Sans fonds de roulementpoint de salut

Pas de quoi donc remonter le moral des salariés, dépités par un tel gâchis. « Tout le monde est dégoûté car chacun a donné de sa personne, souligne Antonio Simoes, délégué CGT, et les 300 clients (ndlr : en France et en Allemagne principalement) sont toujours là. Même après trois dépôts de bilan, ils restent fidèles à notre savoir-faire et à la relation de confiance qui s'est instaurée. Tout le monde savait que la branche était pourrie au départ car avec 2 500 euros de capital... Mais l'entreprise est viable, les personnels sont viables ! »

Néanmoins tout reste désormais à reconstruire et le chiffre de 2 millions d'euros de fonds de roulement, assortis d'un autre petit million nécessaire pour investir sur les machines, restent également toujours d'actualité.

« Le souhait des salariés était de tirer un trait sur tout ce que nous avons vécu depuis une dizaine d'années, expliquait pour sa part Giovanni Zinni, délégué CFDT au sortir de la salle d'audience. « Ça fait très mal bien sûr, car nous en sommes arrivés là à cause d'une mauvaise gestion. Ce n'est pas une question de savoir-faire car on sait travailler, il nous faut juste un vrai patron ! Alors on espère renaître de nos cendres, tel le phénix car il y a une réelle volonté des ouvriers. On a un process unique en Europe, écologique : on fonctionne en circuit fermé, sans rejet dans l'eau, ce qui est rare. Et on a aussi un vrai potentiel au niveau des produits. »

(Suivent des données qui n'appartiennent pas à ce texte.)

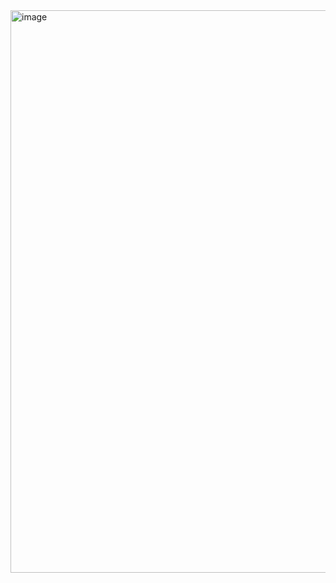 <img width="1440" height="900" alt="image" src="https://github.com/user-attachments/assets/f67bbdca-dcce-4150-811e-ec53931e118e" />
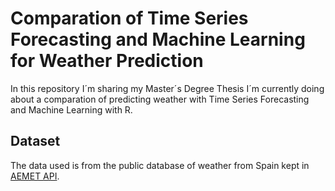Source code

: # Comparation of Time Series Forecasting and Machine Learning for Weather Prediction
In this repository I´m sharing my Master´s Degree Thesis I´m currently doing about a comparation of predicting weather with Time Series Forecasting and Machine Learning with R.

## Dataset
The data used is from the public database of weather from Spain kept in [AEMET API](https://opendata.aemet.es/centrodedescargas/inicio).
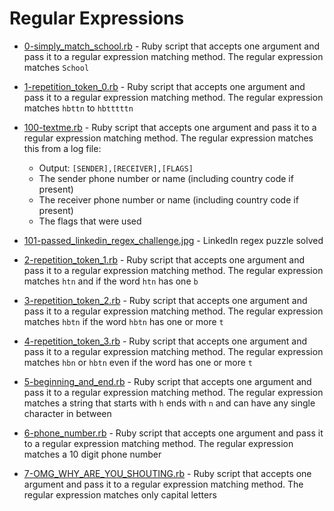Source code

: # Regular Expressions

- [0-simply_match_school.rb](https://github.com/KristiSeraj/holberton-system_engineering-devops/blob/main/0x06-regular_expressions/0-simply_match_school.rb) - Ruby script that accepts one argument and pass it to a regular expression matching method. The regular expression matches `School`

- [1-repetition_token_0.rb](https://github.com/KristiSeraj/holberton-system_engineering-devops/blob/main/0x06-regular_expressions/1-repetition_token_0.rb) - Ruby script that accepts one argument and pass it to a regular expression matching method. The regular expression matches `hbttn` to `hbtttttn`

- [100-textme.rb](https://github.com/KristiSeraj/holberton-system_engineering-devops/blob/main/0x06-regular_expressions/100-textme.rb) - Ruby script that accepts one argument and pass it to a regular expression matching method. The regular expression matches this from a log file:
  - Output: `[SENDER],[RECEIVER],[FLAGS]`
  - The sender phone number or name (including country code if present)
  - The receiver phone number or name (including country code if present)
  - The flags that were used

- [101-passed_linkedin_regex_challenge.jpg](https://github.com/KristiSeraj/holberton-system_engineering-devops/blob/main/0x06-regular_expressions/101-passed_linkedin_regex_challenge.jpg) - LinkedIn regex puzzle solved

- [2-repetition_token_1.rb](https://github.com/KristiSeraj/holberton-system_engineering-devops/blob/main/0x06-regular_expressions/2-repetition_token_1.rb) - Ruby script that accepts one argument and pass it to a regular expression matching method. The regular expression matches `htn` and if the word `htn` has one `b`

- [3-repetition_token_2.rb](https://github.com/KristiSeraj/holberton-system_engineering-devops/blob/main/0x06-regular_expressions/3-repetition_token_2.rb) - Ruby script that accepts one argument and pass it to a regular expression matching method. The regular expression matches `hbtn` if the word `hbtn` has one or more `t`

- [4-repetition_token_3.rb](https://github.com/KristiSeraj/holberton-system_engineering-devops/blob/main/0x06-regular_expressions/4-repetition_token_3.rb) - Ruby script that accepts one argument and pass it to a regular expression matching method. The regular expression matches `hbn` or `hbtn` even if the word has one or more `t`

- [5-beginning_and_end.rb](https://github.com/KristiSeraj/holberton-system_engineering-devops/blob/main/0x06-regular_expressions/5-beginning_and_end.rb) - Ruby script that accepts one argument and pass it to a regular expression matching method. The regular expression matches a string that starts with `h` ends with `n` and can have any single character in between

- [6-phone_number.rb](https://github.com/KristiSeraj/holberton-system_engineering-devops/blob/main/0x06-regular_expressions/6-phone_number.rb) - Ruby script that accepts one argument and pass it to a regular expression matching method. The regular expression matches a 10 digit phone number

- [7-OMG_WHY_ARE_YOU_SHOUTING.rb](https://github.com/KristiSeraj/holberton-system_engineering-devops/blob/main/0x06-regular_expressions/7-OMG_WHY_ARE_YOU_SHOUTING.rb) - Ruby script that accepts one argument and pass it to a regular expression matching method. The regular expression matches only capital letters
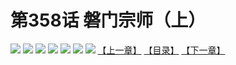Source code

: # 第358话 磐门宗师（上）
![](https://mhpic.xiaomingtaiji.net/comic/D/斗破苍穹拆分版/358话/1.jpg-zymk.middle.webp)
![](https://mhpic.xiaomingtaiji.net/comic/D/斗破苍穹拆分版/358话/2.jpg-zymk.middle.webp)
![](https://mhpic.xiaomingtaiji.net/comic/D/斗破苍穹拆分版/358话/3.jpg-zymk.middle.webp)
![](https://mhpic.xiaomingtaiji.net/comic/D/斗破苍穹拆分版/358话/4.jpg-zymk.middle.webp)
![](https://mhpic.xiaomingtaiji.net/comic/D/斗破苍穹拆分版/358话/5.jpg-zymk.middle.webp)
![](https://mhpic.xiaomingtaiji.net/comic/D/斗破苍穹拆分版/358话/6.jpg-zymk.middle.webp)
![](https://mhpic.xiaomingtaiji.net/comic/D/斗破苍穹拆分版/358话/7.jpg-zymk.middle.webp)
[【上一章】](./357.md)
[【目录】](./README.md)
[【下一章】](./359.md)
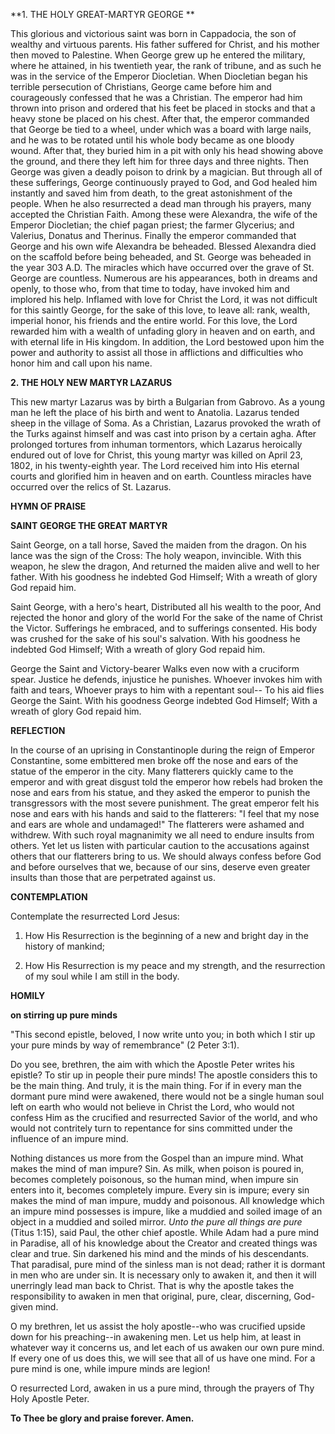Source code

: 
**1. THE HOLY GREAT-MARTYR GEORGE
**

This glorious and victorious saint was born in Cappadocia, the son of wealthy and virtuous parents. His father suffered for Christ, and his mother then moved to Palestine. When George grew up he entered the military, where he attained, in his twentieth year, the rank of tribune, and as such he was in the service of the Emperor Diocletian. When Diocletian began his terrible persecution of Christians, George came before him and courageously confessed that he was a Christian. The emperor had him thrown into prison and ordered that his feet be placed in stocks and that a heavy stone be placed on his chest. After that, the emperor commanded that George be tied to a wheel, under which was a board with large nails, and he was to be rotated until his whole body became as one bloody wound. After that, they buried him in a pit with only his head showing above the ground, and there they left him for three days and three nights. Then George was given a deadly poison to drink by a magician. But through all of these sufferings, George continuously prayed to God, and God healed him instantly and saved him from death, to the great astonishment of the people. When he also resurrected a dead man through his prayers, many accepted the Christian Faith. Among these were Alexandra, the wife of the Emperor Diocletian; the chief pagan priest; the farmer Glycerius; and Valerius, Donatus and Therinus. Finally the emperor commanded that George and his own wife Alexandra be beheaded. Blessed Alexandra died on the scaffold before being beheaded, and St. George was beheaded in the year 303 A.D. The miracles which have occurred over the grave of St. George are countless. Numerous are his appearances, both in dreams and openly, to those who, from that time to today, have invoked him and implored his help. Inflamed with love for Christ the Lord, it was not difficult for this saintly George, for the sake of this love, to leave all: rank, wealth, imperial honor, his friends and the entire world. For this love, the Lord rewarded him with a wealth of unfading glory in heaven and on earth, and with eternal life in His kingdom. In addition, the Lord bestowed upon him the power and authority to assist all those in afflictions and difficulties who honor him and call upon his name.

**2. THE HOLY NEW MARTYR LAZARUS**

This new martyr Lazarus was by birth a Bulgarian from Gabrovo. As a young man he left the place of his birth and went to Anatolia. Lazarus tended sheep in the village of Soma. As a Christian, Lazarus provoked the wrath of the Turks against himself and was cast into prison by a certain agha. After prolonged tortures from inhuman tormentors, which Lazarus heroically endured out of love for Christ, this young martyr was killed on April 23, 1802, in his twenty-eighth year. The Lord received him into His eternal courts and glorified him in heaven and on earth. Countless miracles have occurred over the relics of St. Lazarus.



**HYMN OF PRAISE**

**SAINT GEORGE THE GREAT MARTYR**

Saint George, on a tall horse,
Saved the maiden from the dragon.
On his lance was the sign of the Cross:
The holy weapon, invincible.
With this weapon, he slew the dragon,
And returned the maiden alive and well to her father.
With his goodness he indebted God Himself;
With a wreath of glory God repaid him.

Saint George, with a hero's heart,
Distributed all his wealth to the poor,
And rejected the honor and glory of the world
For the sake of the name of Christ the Victor.
Sufferings he embraced, and to sufferings consented.
His body was crushed for the sake of his soul's salvation.
With his goodness he indebted God Himself;
With a wreath of glory God repaid him.

George the Saint and Victory-bearer
Walks even now with a cruciform spear.
Justice he defends, injustice he punishes.
Whoever invokes him with faith and tears,
Whoever prays to him with a repentant soul--
To his aid flies George the Saint.
With his goodness George indebted God Himself;
With a wreath of glory God repaid him.


**REFLECTION**

In the course of an uprising in Constantinople during the reign of Emperor Constantine, some embittered men broke off the nose and ears of the statue of the emperor in the city. Many flatterers quickly came to the emperor and with great disgust told the emperor how rebels had broken the nose and ears from his statue, and they asked the emperor to punish the transgressors with the most severe punishment. The great emperor felt his nose and ears with his hands and said to the flatterers: "I feel that my nose and ears are whole and undamaged!" The flatterers were ashamed and withdrew. With such royal magnanimity we all need to endure insults from others. Yet let us listen with particular caution to the accusations against others that our flatterers bring to us. We should always confess before God and before ourselves that we, because of our sins, deserve even greater insults than those that are perpetrated against us.

**CONTEMPLATION**

Contemplate the resurrected Lord Jesus:

1.  How His Resurrection is the beginning of a new and bright day in the history of mankind;

1.  How His Resurrection is my peace and my strength, and the resurrection of my soul while I am still in the body.



**HOMILY**

**on stirring up pure minds**

"This second epistle, beloved, I now write unto you; in both which I stir up your pure minds by way of remembrance" (2 Peter 3:1).

Do you see, brethren, the aim with which the Apostle Peter writes his epistle? To stir up in people their pure minds! The apostle considers this to be the main thing. And truly, it is the main thing. For if in every man the dormant pure mind were awakened, there would not be a single human soul left on earth who would not believe in Christ the Lord, who would not confess Him as the crucified and resurrected Savior of the world, and who would not contritely turn to repentance for sins committed under the influence of an impure mind.

Nothing distances us more from the Gospel than an impure mind. What makes the mind of man impure? Sin. As milk, when poison is poured in, becomes completely poisonous, so the human mind, when impure sin enters into it, becomes completely impure. Every sin is impure; every sin makes the mind of man impure, muddy and poisonous. All knowledge which an impure mind possesses is impure, like a muddied and soiled image of an object in a muddied and soiled mirror. *Unto the pure all things are pure* (Titus 1:15), said Paul, the other chief apostle. While Adam had a pure mind in Paradise, all of his knowledge about the Creator and created things was clear and true. Sin darkened his mind and the minds of his descendants. That paradisal, pure mind of the sinless man is not dead; rather it is dormant in men who are under sin. It is necessary only to awaken it, and then it will unerringly lead man back to Christ. That is why the apostle takes the responsibility to awaken in men that original, pure, clear, discerning, God-given mind.

O my brethren, let us assist the holy apostle--who was crucified upside down for his preaching--in awakening men. Let us help him, at least in whatever way it concerns us, and let each of us awaken our own pure mind. If every one of us does this, we will see that all of us have one mind. For a pure mind is one, while impure minds are legion!

O resurrected Lord, awaken in us a pure mind, through the prayers of Thy Holy Apostle Peter.

**To Thee be glory and praise forever. Amen.**

 
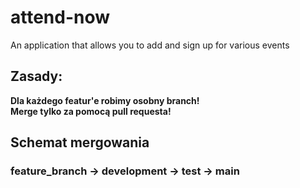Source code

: # attend-now
An application that allows you to add and sign up for various events

## Zasady:
<b>Dla każdego featur'e robimy osobny branch!</b><br>
<b>Merge tylko za pomocą pull requesta!</b>

## Schemat mergowania
### feature_branch -> development -> test -> main
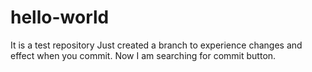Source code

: # hello-world
It is a test repository
Just created a branch to experience changes and effect when you commit.
Now I am searching for commit button.
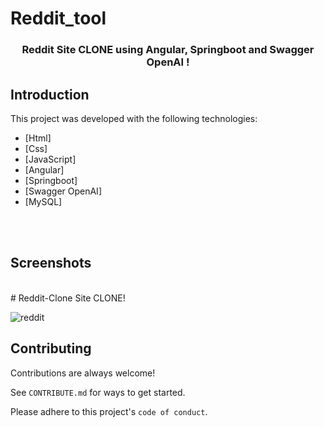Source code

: # Reddit_tool

<h3 align="center">
  Reddit Site CLONE using Angular, Springboot and Swagger OpenAI !
</h3>




## Introduction
This project was developed with the following technologies:

- [Html]
- [Css]
- [JavaScript]
- [Angular]
- [Springboot]
- [Swagger OpenAI]
- [MySQL]

<br>
<br>

## Screenshots

<br>
# Reddit-Clone Site CLONE!

![reddit](https://user-images.githubusercontent.com/13085793/194540646-233c9e06-e56b-40a7-b194-a01c494c064a.png)

## Contributing

Contributions are always welcome!

See `CONTRIBUTE.md` for ways to get started.

Please adhere to this project's `code of conduct`.
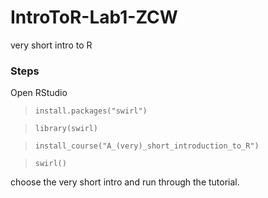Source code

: # IntroToR-Lab1-ZCW
very short intro to R

### Steps

Open RStudio

> `install.packages("swirl")`

> `library(swirl)`

> `install_course("A_(very)_short_introduction_to_R")`

> `swirl()`

choose the very short intro and run through the tutorial.

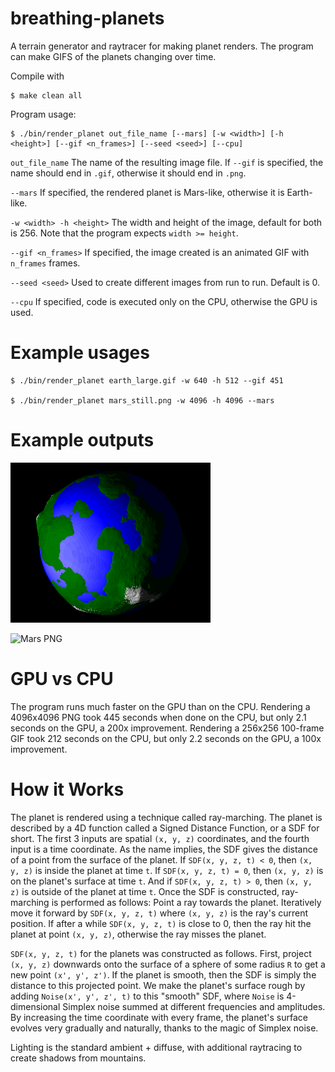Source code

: # breathing-planets

A terrain generator and raytracer for making planet renders. The program can make GIFS of the planets changing over time.

Compile with

    $ make clean all

Program usage:

    $ ./bin/render_planet out_file_name [--mars] [-w <width>] [-h <height>] [--gif <n_frames>] [--seed <seed>] [--cpu]

`out_file_name` The name of the resulting image file. If `--gif` is specified, the name should end in `.gif`, otherwise it should end in `.png`.

`--mars` If specified, the rendered planet is Mars-like, otherwise it is Earth-like.

`-w <width> -h <height>` The width and height of the image, default for both is 256. Note that the program expects `width >= height`.

`--gif <n_frames>` If specified, the image created is an animated GIF with `n_frames` frames.

`--seed <seed>` Used to create different images from run to run. Default is 0.

`--cpu` If specified, code is executed only on the CPU, otherwise the GPU is used.

# Example usages

    $ ./bin/render_planet earth_large.gif -w 640 -h 512 --gif 451

    $ ./bin/render_planet mars_still.png -w 4096 -h 4096 --mars

# Example outputs

![Earth GIF](/imgs/example_earth.gif "Rendered spinning Earth")

![Mars PNG](/imgs/mars_large.png "Rendered Mars")

# GPU vs CPU

The program runs much faster on the GPU than on the CPU. Rendering a 4096x4096 PNG took 445 seconds when done on the CPU,
but only 2.1 seconds on the GPU, a 200x improvement. Rendering a 256x256 100-frame GIF took 212 seconds on the CPU, but only 2.2 seconds on the GPU, a 100x improvement.

# How it Works

The planet is rendered using a technique called ray-marching. The planet is described by a 4D function called a Signed Distance Function, or a SDF for short. The first 3 inputs are spatial `(x, y, z)` coordinates, and the fourth input is a time coordinate. As the name implies, the SDF gives the distance of a point from the surface of the planet. If `SDF(x, y, z, t) < 0`, then `(x, y, z)` is inside the planet at time `t`. If `SDF(x, y, z, t) = 0`, then `(x, y, z)` is on the planet's surface at time `t`. And if `SDF(x, y, z, t) > 0`, then `(x, y, z)` is outside of the planet at time `t`. Once the SDF is constructed, ray-marching is performed as follows: Point a ray towards the planet. Iteratively move it forward by `SDF(x, y, z, t)` where `(x, y, z)` is the ray's current position. If after a while `SDF(x, y, z, t)` is close to 0, then the ray hit the planet at point `(x, y, z)`, otherwise the ray misses the planet.

`SDF(x, y, z, t)` for the planets was constructed as follows. First, project `(x, y, z)` downwards onto the surface of a sphere of some radius `R` to get a new point `(x', y', z')`. If the planet is smooth, then the SDF is simply the distance to this projected point. We make the planet's surface rough by adding `Noise(x', y', z', t)` to this "smooth" SDF, where `Noise` is 4-dimensional Simplex noise summed at different frequencies and amplitudes. By increasing the time coordinate with every frame, the planet's surface evolves very gradually and naturally, thanks to the magic of Simplex noise.

Lighting is the standard ambient + diffuse, with additional raytracing to create shadows from mountains.
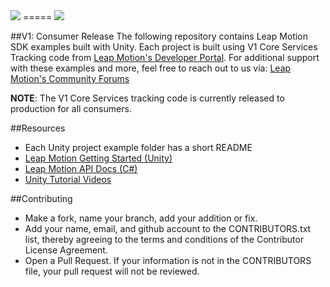 <img src="https://lm-assets.s3.amazonaws.com/screenshots/leap_unity.png">
=====

<img src="https://developer.leapmotion.com/documentation/images/Leap_Finger_Model.png">

##V1: Consumer Release
The following repository contains Leap Motion SDK examples built with Unity. Each project is built using V1 Core Services Tracking code from [Leap Motion's Developer Portal](https://developer.leapmotion.com/downloads). For additional support with these examples and more, feel free to reach out to us via: [Leap Motion's Community Forums](https://community.leapmotion.com/)  

**NOTE**: The V1 Core Services tracking code is currently released to production for all consumers. 

##Resources
* Each Unity project example folder has a short README
* [Leap Motion Getting Started (Unity)](https://developer.leapmotion.com/documentation)
* [Leap Motion API Docs (C#)](https://developer.leapmotion.com/documentation/csharp/index.html)
* [Unity Tutorial Videos](https://unity3d.com/learn/tutorials/modules)

##Contributing
* Make a fork, name your branch, add your addition or fix.
* Add your name, email, and github account to the CONTRIBUTORS.txt list, thereby agreeing to the terms and conditions of the Contributor License Agreement.
* Open a Pull Request. If your information is not in the CONTRIBUTORS file, your pull request will not be reviewed.
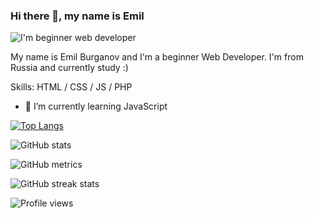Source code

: ### Hi there 👋, my name is Emil
![I'm beginner web developer](https://media.giphy.com/media/1sgetPM00wWqJpVUTl/giphy.gif)

My name is Emil Burganov and I'm a beginner Web Developer. I'm from Russia and currently study :)

Skills: HTML / CSS / JS / PHP

- 🌱 I’m currently learning JavaScript 

[![Top Langs](https://github-readme-stats.vercel.app/api/top-langs/?username=emilburganov)](https://github.com/anuraghazra/github-readme-stats)

![GitHub stats](https://github-readme-stats.vercel.app/api?username=emilburganov&show_icons=true)  

![GitHub metrics](https://metrics.lecoq.io/emilburganov)  

![GitHub streak stats](https://streak-stats.demolab.com/?user=emilburganov)  

![Profile views](https://gpvc.arturio.dev/emilburganov)  

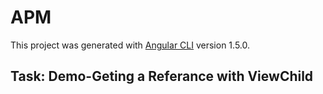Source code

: # APM

This project was generated with [Angular CLI](https://github.com/angular/angular-cli) version 1.5.0.

## Task: Demo-Geting a Referance with  ViewChild
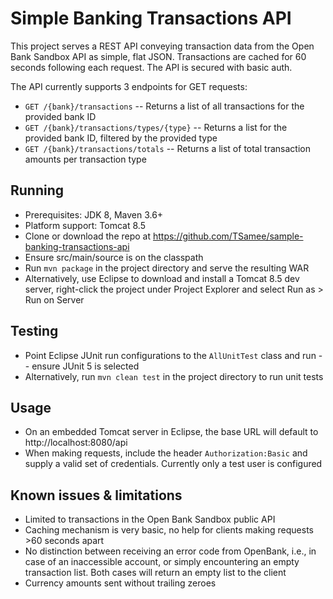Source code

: # Simple Banking Transactions API

This project serves a REST API conveying transaction data from the Open Bank Sandbox API as simple, flat JSON. Transactions are cached for 60 seconds following each request. The API is secured with basic auth.

The API currently supports 3 endpoints for GET requests:
- `GET /{bank}/transactions` -- Returns a list of all transactions for the provided bank ID
- `GET /{bank}/transactions/types/{type}` -- Returns a list for the provided bank ID, filtered by the provided type
- `GET /{bank}/transactions/totals` -- Returns a list of total transaction amounts per transaction type

## Running
- Prerequisites: JDK 8, Maven 3.6+
- Platform support: Tomcat 8.5
- Clone or download the repo at https://github.com/TSamee/sample-banking-transactions-api
- Ensure src/main/source is on the classpath
- Run `mvn package` in the project directory and serve the resulting WAR
- Alternatively, use Eclipse to download and install a Tomcat 8.5 dev server, right-click the project under Project Explorer and select Run as > Run on Server

## Testing
- Point Eclipse JUnit run configurations to the `AllUnitTest` class and run -- ensure JUnit 5 is selected
- Alternatively, run `mvn clean test` in the project directory to run unit tests

## Usage
- On an embedded Tomcat server in Eclipse, the base URL will default to http://localhost:8080/api
- When making requests, include the header `Authorization:Basic` and supply a valid set of credentials. Currently only a test user is configured

## Known issues & limitations
- Limited to transactions in the Open Bank Sandbox public API
- Caching mechanism is very basic, no help for clients making requests >60 seconds apart
- No distinction between receiving an error code from OpenBank, i.e., in case of an inaccessible account, or simply encountering an empty transaction list. Both cases will return an empty list to the client
- Currency amounts sent without trailing zeroes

Après une réunion informelle hier après-midi (lire ci-dessus), une réunion officielle avec Me Nicolas Birh-le-Carrer est d'ores et déjà prévue le 6 juin prochain entre les murs de l'entreprise. Parallèlement les salariés devraient recevoir leur avis de licenciement sous quinze jours. Mais ils savent déjà, faute de trésorerie, ne pas pouvoir compter sur une quelconque prime ou toute autre compensation - compassion ? - de la part de leur direction.